Available records:
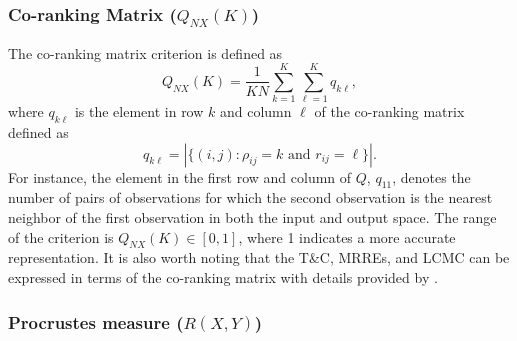 \documentclass[11pt,a4paper,]{article}
\begin{document}
\hypertarget{co-ranking-matrix-q_nxk}{%
\subsubsection*{\texorpdfstring{Co-ranking Matrix (\(Q_{NX}(K)\))}{Co-ranking Matrix (Q\_\{NX\}(K))}}\label{co-ranking-matrix-q_nxk}}

The co-ranking matrix criterion is defined as
\begin{equation}\label{eq:Q_NX}
  Q_{NX}(K)=\frac{1}{K N} \sum_{k=1}^{K} \sum_{\ell=1}^{K} q_{k\ell},
\end{equation}
where \(q_{k\ell}\) is the element in row \(k\) and column \(\ell\) of the co-ranking matrix defined as
\begin{equation}\label{eq:coRanking}
  q_{k\ell}=|\{(i, j): \rho_{i j}=k \text { and } r_{i j}=\ell\}|.
\end{equation}
For instance, the element in the first row and column of \(Q\), \(q_{11}\), denotes the number of pairs of observations for which the second observation is the nearest neighbor of the first observation in both the input and output space. The range of the criterion is \(Q_{N X}(K) \in[0,1]\), where 1 indicates a more accurate representation. It is also worth noting that the T\&C, MRREs, and LCMC can be expressed in terms of the co-ranking matrix with details provided by \textcite{Lee2008-dy}.

\hypertarget{procrustes-measure-rxy}{%
\subsubsection*{\texorpdfstring{Procrustes measure (\(R(X,Y)\))}{Procrustes measure (R(X,Y))}}\label{procrustes-measure-rxy}}
\end{document}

Task brief: Read the listing line by line, and copy each line in which the word "begin" is found.

Result for this exercise:
\begin{document}
\begin{equation}\label{eq:Q_NX}
\begin{equation}\label{eq:coRanking}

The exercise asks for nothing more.